First we check to see if there’s a breakpoint set for the value of the current PC. If there is, we first put execution back to before the breakpoint, disable it, step over the original instruction, and re-enable the breakpoint.

wait_for_signal will encapsulate our usual waitpid pattern:

void debugger::wait_for_signal() {
    int wait_status;
    auto options = 0;
    waitpid(m_pid, &wait_status, options);
}

Finally we rewrite continue_execution like this:

void debugger::continue_execution() {
    step_over_breakpoint();
    ptrace(PTRACE_CONT, m_pid, nullptr, nullptr);
    wait_for_signal();
}

Testing it out

Now that we can read and modify registers, we can have a bit of fun with our hello world program. As a first test, try setting a breakpoint on the call instruction again and continue from it. You should see Hello world being printed out. For the fun part, set a breakpoint just after the output call, continue, then write the address of the call argument setup code to the program counter (rip) and continue. You should see Hello world being printed a second time due to this program counter manipulation.

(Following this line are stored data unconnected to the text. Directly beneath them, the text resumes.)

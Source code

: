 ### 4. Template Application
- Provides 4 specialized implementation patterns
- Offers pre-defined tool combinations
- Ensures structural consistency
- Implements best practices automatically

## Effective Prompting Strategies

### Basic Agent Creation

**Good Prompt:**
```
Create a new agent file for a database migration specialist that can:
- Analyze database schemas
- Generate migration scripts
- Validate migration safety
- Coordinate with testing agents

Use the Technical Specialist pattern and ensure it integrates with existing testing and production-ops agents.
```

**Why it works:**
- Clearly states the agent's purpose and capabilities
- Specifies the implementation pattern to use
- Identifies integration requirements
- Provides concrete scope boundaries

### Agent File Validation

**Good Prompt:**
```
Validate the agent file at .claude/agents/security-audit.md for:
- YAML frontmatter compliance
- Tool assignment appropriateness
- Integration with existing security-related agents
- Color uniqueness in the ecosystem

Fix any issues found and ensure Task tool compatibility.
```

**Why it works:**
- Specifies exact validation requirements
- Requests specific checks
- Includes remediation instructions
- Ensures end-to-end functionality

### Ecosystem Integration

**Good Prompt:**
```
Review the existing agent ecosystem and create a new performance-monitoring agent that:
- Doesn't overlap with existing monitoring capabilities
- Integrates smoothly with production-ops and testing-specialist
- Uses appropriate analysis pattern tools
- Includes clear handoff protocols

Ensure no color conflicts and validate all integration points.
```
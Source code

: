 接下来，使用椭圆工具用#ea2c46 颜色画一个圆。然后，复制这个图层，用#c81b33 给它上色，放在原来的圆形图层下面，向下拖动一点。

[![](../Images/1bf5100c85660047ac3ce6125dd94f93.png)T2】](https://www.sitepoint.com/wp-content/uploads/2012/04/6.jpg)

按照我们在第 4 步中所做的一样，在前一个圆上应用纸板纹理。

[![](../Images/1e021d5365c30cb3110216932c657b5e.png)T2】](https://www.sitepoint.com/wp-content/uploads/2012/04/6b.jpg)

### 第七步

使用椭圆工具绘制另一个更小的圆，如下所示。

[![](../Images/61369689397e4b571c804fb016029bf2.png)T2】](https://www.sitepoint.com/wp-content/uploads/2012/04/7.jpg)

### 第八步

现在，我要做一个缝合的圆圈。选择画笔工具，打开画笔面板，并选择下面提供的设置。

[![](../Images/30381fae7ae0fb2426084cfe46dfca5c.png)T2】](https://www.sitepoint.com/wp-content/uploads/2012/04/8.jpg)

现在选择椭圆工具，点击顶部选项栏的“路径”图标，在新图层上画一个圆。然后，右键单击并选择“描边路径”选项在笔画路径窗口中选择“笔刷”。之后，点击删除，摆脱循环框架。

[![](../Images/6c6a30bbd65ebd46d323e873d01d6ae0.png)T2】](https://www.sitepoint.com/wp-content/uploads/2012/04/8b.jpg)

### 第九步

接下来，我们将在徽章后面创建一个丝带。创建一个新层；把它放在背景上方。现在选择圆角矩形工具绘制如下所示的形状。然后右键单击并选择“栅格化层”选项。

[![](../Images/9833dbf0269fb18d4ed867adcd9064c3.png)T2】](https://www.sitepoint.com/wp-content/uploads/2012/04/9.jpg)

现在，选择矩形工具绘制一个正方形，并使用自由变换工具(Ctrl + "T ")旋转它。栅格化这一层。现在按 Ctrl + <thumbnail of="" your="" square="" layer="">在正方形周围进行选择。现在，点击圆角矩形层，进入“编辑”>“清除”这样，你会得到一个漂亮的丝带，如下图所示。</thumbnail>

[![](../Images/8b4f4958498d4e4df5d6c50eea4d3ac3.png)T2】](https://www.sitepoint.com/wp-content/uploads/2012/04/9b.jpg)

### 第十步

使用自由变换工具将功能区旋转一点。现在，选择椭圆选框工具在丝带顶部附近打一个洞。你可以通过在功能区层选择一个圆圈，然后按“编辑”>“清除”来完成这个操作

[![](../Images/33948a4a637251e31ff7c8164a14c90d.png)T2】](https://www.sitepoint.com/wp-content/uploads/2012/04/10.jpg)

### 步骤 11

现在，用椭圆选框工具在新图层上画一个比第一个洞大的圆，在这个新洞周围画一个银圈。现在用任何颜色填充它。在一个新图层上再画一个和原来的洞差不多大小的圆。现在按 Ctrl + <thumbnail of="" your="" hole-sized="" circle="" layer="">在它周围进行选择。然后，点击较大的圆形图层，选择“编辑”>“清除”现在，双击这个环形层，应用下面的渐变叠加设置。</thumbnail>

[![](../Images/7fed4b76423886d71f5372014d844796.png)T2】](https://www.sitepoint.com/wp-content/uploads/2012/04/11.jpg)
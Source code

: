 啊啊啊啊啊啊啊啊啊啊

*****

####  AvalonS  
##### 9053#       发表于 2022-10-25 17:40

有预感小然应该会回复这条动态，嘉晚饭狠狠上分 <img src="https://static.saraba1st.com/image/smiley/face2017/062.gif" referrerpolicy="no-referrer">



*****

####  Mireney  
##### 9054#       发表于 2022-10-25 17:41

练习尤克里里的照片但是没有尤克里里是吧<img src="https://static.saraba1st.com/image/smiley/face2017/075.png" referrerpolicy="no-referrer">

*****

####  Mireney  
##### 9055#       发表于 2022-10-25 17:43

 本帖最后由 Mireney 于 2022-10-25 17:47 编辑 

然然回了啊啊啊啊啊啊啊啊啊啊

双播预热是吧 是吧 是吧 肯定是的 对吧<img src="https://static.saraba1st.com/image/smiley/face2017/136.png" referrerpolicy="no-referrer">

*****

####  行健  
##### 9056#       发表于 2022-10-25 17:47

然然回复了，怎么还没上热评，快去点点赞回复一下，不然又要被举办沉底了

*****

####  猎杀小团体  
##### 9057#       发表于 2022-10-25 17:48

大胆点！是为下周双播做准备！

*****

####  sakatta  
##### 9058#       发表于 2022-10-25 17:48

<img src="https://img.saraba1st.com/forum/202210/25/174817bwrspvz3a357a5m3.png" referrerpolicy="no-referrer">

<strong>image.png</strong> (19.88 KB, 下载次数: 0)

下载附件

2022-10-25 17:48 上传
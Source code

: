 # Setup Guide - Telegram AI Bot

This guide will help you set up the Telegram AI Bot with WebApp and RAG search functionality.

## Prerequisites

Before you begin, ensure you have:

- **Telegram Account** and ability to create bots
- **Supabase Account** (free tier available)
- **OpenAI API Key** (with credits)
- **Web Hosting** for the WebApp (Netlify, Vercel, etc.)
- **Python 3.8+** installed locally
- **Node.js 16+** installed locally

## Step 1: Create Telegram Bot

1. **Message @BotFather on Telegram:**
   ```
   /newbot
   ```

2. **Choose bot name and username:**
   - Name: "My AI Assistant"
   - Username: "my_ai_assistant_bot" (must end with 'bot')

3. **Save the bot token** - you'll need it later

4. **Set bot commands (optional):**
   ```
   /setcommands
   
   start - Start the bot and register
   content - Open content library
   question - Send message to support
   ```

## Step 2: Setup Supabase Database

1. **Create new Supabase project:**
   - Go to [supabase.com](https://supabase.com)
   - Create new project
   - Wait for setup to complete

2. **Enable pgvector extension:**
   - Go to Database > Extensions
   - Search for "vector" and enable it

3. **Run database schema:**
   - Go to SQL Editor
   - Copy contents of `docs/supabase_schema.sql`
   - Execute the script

Just in case you aren’t sure where to set the breakpoint, here’s my objdump output from the last post again:

0000000000400936 <main>:
  400936:	55                   	push   rbp
  400937:	48 89 e5             	mov    rbp,rsp
  40093a:	be 35 0a 40 00       	mov    esi,0x400a35
  40093f:	bf 60 10 60 00       	mov    edi,0x601060
  400944:	e8 d7 fe ff ff       	call   400820 <[email protected]>
  400949:	b8 00 00 00 00       	mov    eax,0x0
  40094e:	5d                   	pop    rbp
  40094f:	c3                   	ret

You’ll want to move the program counter back to 0x40093a so that the esi and edi registers are set up properly.

In the next post, we’ll take our first look at DWARF information and add various kinds of single stepping to our debugger. After that, we’ll have a mostly functioning tool which can step through code, set breakpoints wherever we like, modify data and so forth. As always, drop a comment below if you have any questions!

You can find the code for this post here.


  1. You could also reorder the reg enum and cast them to the underlying type to use as indexes, but I wrote it this way in the first place, it works, and I’m too lazy to change it.